- Born: 1938
- Died: 6 April 2017 (aged 79) Gold Coast, Queensland, Australia
- Occupation: businesswoman
- Known for: being a philanthropist in the Queensland arts community

= Win Schubert =

Australian businesswoman and philanthropist

Winifred Schubert (1938 – 6 April 2017) was an Australian businesswoman and philanthropist.

She is best known for making generous contributions to art galleries, particularly to the Queensland Art Gallery and Gallery of Modern Art (QAGOMA).

==Business==
In the 1970s Schubert owned an empire of 32 fashion boutiques in South East Queensland including in Toowoomba, Brisbane and the Gold Coast.

In 1985, she established Art Galleries Schubert on the Gold Coast, which closed in 2009.

==Recognition==
In 2012, QAGOMA named its Australian collection galleries the Josephine Ulrick and Win Schubert Galleries in honour of Schubert's benefaction. Ulrick was a close friend of Schubert's and was curator and co-director at Art Galleries Schubert until her death in 1997.

In 2014, Schubert was named a Queensland Great. She was also made an Officer of the Order of Australia in the 2014 Queen's Birthday Honours in recognition of her service to the community as a supporter and benefactor of Australian artists and art galleries.

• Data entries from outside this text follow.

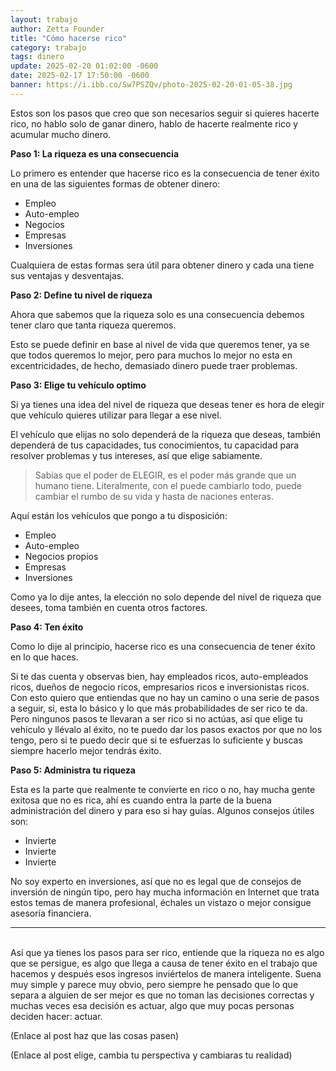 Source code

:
 ```yaml
---
layout: trabajo
author: Zetta Founder
title: "Cómo hacerse rico"
category: trabajo
tags: dinero
update: 2025-02-20 01:02:00 -0600
date: 2025-02-17 17:50:00 -0600
banner: https://i.ibb.co/Sw7PSZQv/photo-2025-02-20-01-05-38.jpg
---
```

Estos son los pasos que creo que son necesarios seguir si quieres hacerte rico, no hablo solo de ganar dinero, hablo de hacerte realmente rico y acumular mucho dinero.

**Paso 1: La riqueza es una consecuencia**

Lo primero es entender que hacerse rico es la consecuencia de tener éxito en una de las siguientes formas de obtener dinero:

- Empleo
- Auto-empleo
- Negocios
- Empresas
- Inversiones

Cualquiera de estas formas sera útil para obtener dinero y cada una tiene sus ventajas y desventajas.

**Paso 2: Define tu nivel de riqueza**

Ahora que sabemos que la riqueza solo es una consecuencia debemos tener claro que tanta riqueza queremos.

Esto se puede definir en base al nivel de vida que queremos tener, ya se que todos queremos lo mejor, pero para muchos lo mejor no esta en excentricidades, de hecho, demasiado dinero puede traer problemas.

**Paso 3: Elige tu vehículo optimo**

Si ya tienes una idea del nivel de riqueza que deseas tener es hora de elegir que vehículo quieres utilizar para llegar a ese nivel.

El vehículo que elijas no solo dependerá de la riqueza que deseas, también dependerá de tus capacidades, tus conocimientos, tu capacidad para resolver problemas y tus intereses, así que elige sabiamente.

> Sabias que el poder de ELEGIR, es el poder más grande que un humano tiene. Literalmente, con el puede cambiarlo todo, puede cambiar el rumbo de su vida y hasta de naciones enteras.

Aquí están los vehículos que pongo a tu disposición:

- Empleo
- Auto-empleo
- Negocios propios
- Empresas
- Inversiones

Como ya lo dije antes, la elección no solo depende del nivel de riqueza que desees, toma también en cuenta otros factores.

**Paso 4: Ten éxito**

Como lo dije al principio, hacerse rico es una consecuencia de tener éxito en lo que haces.

Si te das cuenta y observas bien, hay empleados ricos, auto-empleados ricos, dueños de negocio ricos, empresarios ricos e inversionistas ricos. Con esto quiero que entiendas que no hay un camino o una serie de pasos a seguir, si, esta lo básico y lo que más probabilidades de ser rico te da. Pero ningunos pasos te llevaran a ser rico si no actúas, así que elige tu vehículo y llévalo al éxito, no te puedo dar los pasos exactos por que no los tengo, pero si te puedo decir que si te esfuerzas lo suficiente y buscas siempre hacerlo mejor tendrás éxito.

**Paso 5: Administra tu riqueza**

Esta es la parte que realmente te convierte en rico o no, hay mucha gente exitosa que no es rica, ahí es cuando entra la parte de la buena administración del dinero y para eso si hay guías. Algunos consejos útiles son:

- Invierte
- Invierte
- Invierte

No soy experto en inversiones, así que no es legal que de consejos de inversión de ningún tipo, pero hay mucha información en Internet que trata estos temas de manera profesional, échales un vistazo o mejor consigue asesoría financiera.

---
<br>
Así que ya tienes los pasos para ser rico, entiende que la riqueza no es algo que se persigue, es algo que llega a causa de tener éxito en el trabajo que hacemos y después esos ingresos inviértelos de manera inteligente. Suena muy simple y parece muy obvio, pero siempre he pensado que lo que separa a alguien de ser mejor es que no toman las decisiones correctas y muchas veces esa decisión es actuar, algo que muy pocas personas deciden hacer: actuar.

(Enlace al post haz que las cosas pasen)

(Enlace al post elige, cambia tu perspectiva y cambiaras tu realidad)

In 2020, the Schubert Circle was established at QAGOMA to recognise other individuals who have made provisions for QAGOMA to be in their Will.

==Personal life and death==
Schubert died on 6 April 2017 at the age of 79.

Following her death, the daughter of her friend Agnes Tatay contested the Will. Suzzan Tatay unsuccessfully claimed that she was entitled to a portion of the estate.

Three years after Schubert's death, QAGOMA received a $35 million bequest from her estate, which was the biggest single cash gift in the 125-year history of the Gallery.